The distribution of predicted to experimental ratio with respect to a/d of all the equations chosen for this study is illustrated in Fig. 7. It is seen that the CSA S806 [3] shows results with fairly conservative estimation and the lowest standard deviation (SD). Among the empirical equations, the worst prediction is observed from Mofidi and Challaal [15] where the mean is at 1.372 and the SD is at 0.87, thereby showing the high dispersion in data. The high scattered nature of data points is prevalent in all the formulas adopted for comparison up to an a/d ratio of 3.40. It can be observed that the models CB and RF outperformed the rest chosen for comparison with a mean predicted to experimental results ratio of 1.00 and relatively low SD values of 0.13 and 0.12, respectively.

Fig. 7
8 plots of variation in predicted to the experimental ratio for 6 legends. In the first six plots, all the legends lie between 1 and 5 of the x-axis and 0 and 3 of the y-axis.

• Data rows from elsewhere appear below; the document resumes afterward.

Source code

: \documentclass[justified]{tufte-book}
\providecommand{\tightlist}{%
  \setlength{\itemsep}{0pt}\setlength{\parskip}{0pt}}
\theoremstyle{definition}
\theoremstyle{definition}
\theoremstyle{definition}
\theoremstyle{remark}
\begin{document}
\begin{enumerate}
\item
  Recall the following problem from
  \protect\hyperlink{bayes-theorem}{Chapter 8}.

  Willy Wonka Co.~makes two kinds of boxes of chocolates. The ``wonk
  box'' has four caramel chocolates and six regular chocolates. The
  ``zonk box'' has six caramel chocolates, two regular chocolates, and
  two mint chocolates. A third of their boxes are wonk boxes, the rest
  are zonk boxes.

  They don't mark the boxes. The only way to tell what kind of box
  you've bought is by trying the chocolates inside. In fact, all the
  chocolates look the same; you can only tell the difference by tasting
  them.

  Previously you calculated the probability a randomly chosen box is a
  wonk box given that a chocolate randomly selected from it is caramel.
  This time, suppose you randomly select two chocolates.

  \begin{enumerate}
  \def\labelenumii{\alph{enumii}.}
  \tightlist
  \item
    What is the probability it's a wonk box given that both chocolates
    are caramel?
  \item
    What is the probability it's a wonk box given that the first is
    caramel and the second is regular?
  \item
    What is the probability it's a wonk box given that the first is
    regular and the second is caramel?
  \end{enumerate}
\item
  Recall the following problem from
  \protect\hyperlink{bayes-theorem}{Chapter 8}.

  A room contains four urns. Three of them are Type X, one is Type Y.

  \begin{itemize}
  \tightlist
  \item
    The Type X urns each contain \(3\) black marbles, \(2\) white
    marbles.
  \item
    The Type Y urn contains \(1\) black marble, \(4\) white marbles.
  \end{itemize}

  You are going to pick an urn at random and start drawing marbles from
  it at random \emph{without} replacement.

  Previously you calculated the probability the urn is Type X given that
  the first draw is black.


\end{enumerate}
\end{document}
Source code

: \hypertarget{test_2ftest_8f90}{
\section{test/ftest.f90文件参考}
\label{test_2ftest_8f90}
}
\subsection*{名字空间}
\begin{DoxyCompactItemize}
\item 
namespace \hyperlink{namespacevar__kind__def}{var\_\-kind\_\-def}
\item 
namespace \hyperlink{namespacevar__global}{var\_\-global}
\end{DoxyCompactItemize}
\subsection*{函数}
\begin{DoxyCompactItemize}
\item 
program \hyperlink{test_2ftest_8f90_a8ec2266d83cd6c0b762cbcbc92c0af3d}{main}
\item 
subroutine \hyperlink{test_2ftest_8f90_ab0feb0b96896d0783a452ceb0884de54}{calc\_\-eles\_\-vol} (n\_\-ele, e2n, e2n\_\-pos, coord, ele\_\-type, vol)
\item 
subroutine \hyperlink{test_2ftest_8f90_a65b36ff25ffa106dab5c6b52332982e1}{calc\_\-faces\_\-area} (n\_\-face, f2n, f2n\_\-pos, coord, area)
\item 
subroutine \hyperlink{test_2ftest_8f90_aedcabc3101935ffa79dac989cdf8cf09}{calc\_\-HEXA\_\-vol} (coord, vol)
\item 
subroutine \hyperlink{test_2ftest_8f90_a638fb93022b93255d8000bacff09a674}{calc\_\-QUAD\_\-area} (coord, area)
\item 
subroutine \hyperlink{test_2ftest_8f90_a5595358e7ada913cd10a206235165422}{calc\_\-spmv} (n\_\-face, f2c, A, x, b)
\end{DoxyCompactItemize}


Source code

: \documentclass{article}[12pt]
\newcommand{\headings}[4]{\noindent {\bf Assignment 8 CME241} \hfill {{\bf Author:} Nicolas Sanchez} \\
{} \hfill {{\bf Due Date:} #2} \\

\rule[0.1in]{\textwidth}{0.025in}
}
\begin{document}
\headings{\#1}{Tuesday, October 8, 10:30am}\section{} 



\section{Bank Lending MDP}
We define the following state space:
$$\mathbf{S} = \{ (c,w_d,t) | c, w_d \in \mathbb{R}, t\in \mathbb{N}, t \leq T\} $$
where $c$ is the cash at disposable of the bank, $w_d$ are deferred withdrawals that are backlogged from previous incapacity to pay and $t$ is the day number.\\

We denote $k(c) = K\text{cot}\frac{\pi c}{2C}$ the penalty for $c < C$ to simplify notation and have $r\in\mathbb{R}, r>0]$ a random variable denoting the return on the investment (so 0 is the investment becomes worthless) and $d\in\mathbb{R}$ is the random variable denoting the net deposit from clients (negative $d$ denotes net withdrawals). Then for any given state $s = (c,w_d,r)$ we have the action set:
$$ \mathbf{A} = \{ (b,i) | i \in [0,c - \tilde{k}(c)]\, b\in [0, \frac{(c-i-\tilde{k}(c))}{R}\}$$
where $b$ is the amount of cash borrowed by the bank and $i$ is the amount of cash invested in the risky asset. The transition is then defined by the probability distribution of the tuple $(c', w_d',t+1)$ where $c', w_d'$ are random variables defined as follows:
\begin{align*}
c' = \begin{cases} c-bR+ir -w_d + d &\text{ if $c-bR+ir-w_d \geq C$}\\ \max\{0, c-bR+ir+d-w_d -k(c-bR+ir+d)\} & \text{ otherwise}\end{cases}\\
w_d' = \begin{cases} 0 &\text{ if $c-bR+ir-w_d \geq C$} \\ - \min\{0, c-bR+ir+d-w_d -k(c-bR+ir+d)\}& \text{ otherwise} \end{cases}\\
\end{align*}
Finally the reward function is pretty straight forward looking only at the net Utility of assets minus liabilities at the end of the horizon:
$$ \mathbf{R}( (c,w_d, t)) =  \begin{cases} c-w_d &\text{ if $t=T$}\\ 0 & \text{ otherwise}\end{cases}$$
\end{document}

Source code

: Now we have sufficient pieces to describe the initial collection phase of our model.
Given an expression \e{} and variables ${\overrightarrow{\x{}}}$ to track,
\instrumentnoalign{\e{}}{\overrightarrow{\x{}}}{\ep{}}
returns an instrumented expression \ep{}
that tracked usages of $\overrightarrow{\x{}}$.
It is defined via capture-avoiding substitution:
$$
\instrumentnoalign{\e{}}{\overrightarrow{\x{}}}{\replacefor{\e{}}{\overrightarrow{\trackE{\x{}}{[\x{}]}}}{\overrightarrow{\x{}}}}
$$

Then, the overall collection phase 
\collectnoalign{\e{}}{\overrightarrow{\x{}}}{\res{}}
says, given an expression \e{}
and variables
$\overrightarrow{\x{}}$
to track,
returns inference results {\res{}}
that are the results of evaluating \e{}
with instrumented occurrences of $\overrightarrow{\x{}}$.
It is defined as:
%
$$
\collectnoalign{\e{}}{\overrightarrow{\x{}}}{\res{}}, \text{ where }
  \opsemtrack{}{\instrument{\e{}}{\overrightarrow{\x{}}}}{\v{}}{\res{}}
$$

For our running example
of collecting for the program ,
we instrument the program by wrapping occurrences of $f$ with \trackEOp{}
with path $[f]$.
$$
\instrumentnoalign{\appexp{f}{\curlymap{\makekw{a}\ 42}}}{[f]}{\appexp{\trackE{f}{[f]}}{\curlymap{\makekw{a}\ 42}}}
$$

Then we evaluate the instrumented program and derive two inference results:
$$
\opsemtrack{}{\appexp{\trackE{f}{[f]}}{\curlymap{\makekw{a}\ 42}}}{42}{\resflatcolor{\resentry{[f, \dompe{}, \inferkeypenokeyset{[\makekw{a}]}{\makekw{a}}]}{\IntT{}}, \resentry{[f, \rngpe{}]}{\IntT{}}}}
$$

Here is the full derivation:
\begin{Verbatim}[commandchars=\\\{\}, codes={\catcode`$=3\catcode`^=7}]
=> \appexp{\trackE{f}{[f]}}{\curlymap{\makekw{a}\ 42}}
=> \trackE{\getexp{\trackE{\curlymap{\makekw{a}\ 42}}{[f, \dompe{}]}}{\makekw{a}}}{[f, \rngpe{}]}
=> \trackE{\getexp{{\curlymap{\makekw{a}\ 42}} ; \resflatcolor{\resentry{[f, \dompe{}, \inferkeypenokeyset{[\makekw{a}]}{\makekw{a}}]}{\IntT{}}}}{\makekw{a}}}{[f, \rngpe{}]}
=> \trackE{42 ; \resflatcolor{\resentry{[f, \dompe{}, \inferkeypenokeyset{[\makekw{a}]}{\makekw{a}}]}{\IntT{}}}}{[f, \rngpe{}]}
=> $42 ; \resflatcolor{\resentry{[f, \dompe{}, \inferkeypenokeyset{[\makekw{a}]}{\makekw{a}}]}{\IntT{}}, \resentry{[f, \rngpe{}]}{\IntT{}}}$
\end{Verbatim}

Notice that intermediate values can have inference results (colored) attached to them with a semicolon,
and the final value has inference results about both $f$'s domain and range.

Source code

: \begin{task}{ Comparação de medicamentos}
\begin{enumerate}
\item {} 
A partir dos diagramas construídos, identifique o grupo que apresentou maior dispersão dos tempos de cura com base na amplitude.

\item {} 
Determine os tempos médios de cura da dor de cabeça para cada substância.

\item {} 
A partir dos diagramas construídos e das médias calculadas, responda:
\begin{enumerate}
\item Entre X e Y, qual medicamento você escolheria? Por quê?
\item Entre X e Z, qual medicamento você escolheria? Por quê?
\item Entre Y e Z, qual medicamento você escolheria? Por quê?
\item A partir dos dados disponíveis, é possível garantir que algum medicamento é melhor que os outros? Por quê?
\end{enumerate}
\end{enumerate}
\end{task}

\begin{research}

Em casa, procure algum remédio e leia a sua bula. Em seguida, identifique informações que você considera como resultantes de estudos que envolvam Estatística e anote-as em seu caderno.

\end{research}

Variation in predicted to experimental ratio with respect to a/d

It is evident from the above speculations that the models developed in the current study are superior in prediction accuracy and can be applied to a wide range of data. It can also be noted that the equations chosen for comparison do not show a particular trend in terms of the performance measures analyzed in this study. For instance, from Fig. 6 it is seen that the code CSA S6:19 [4] shows the best performance with respect to the least data points in the unsafe zone. On the other hand, the results in Fig. 7 imply that the code CSA S806 [3] performs the best with low SD values and mean closest to 1.00. The models CB and RF, identified as the best and second-best models in this paper, are the only models that show consistent performance in all measures analyzed. Therefore, it is safe to say that the ensemble models CB and RF outperformed the XGB and AB in estimating the shear capacity of FRP strengthen T-beams.

7 Conclusions

This study is based on an extensive database regarding shear strengthening of reinforced concrete T-beams with externally bonded FRP layers. The database collected is then used to develop four ensemble learning models and identify the best models to generate an estimation method with higher accuracy and lower computational efforts that can be applied easily in the practical field. The effect of concrete and FRP properties and beam cross section details on the shear strength of the specimens is studied. SHapley Additive exPlanation is used to interpret the importance of input features of the models. Finally, a comparison of the data with those predicted with formulations used widely in research and practical designs is done to verify the accuracy of the guidelines. The following conclusions can be drawn from the study:

  1. 1.

    The shear capacity increased with increase in a/d ratio to a point beyond which the capacity decreased with increasing a/d values. The highest shear contribution by FRP is observed in specimens with no transverse reinforcement. Moreover, no particular trend is observed in shear capacity due to changes in FRP tensile strength.

  2. 2.

    From the tenfold cross-validation, the coefficient of determination obtained from RF and CB models were very close to 1.00 and the mean absolute error was found to be less than 0.25 kN.

  3. 3.

    The most important feature as explained by SHAP is the height of FRP layers. On the contrary, the least important feature is the type of fiber. It was also noted that lower a/d ratio has greater impact on the prediction of shear strength.

  4. 4.

    The design guidelines and empirical equations do not perform satisfactorily when applied to data outside the range considered in developing the corresponding equations.

  5. 5.

    The prediction data points obtained from CB and RF are seen to have low scatter and cluster at the 1:1 line when plotted against the experimental capacity.

  6. 6.

    The mean of predicted to experimental ratio results from CB and RF models is seen to be very close to 1.00 with standard deviations of only 0.12 and 0.13, respectively.

The results summarized above identify the fact that CB and RF models perform with satisfactory accuracy in shear strength estimation of externally bonded FRP retrofitted RC T-beams. The models developed can be implemented in design and strengthening solutions in practical field application.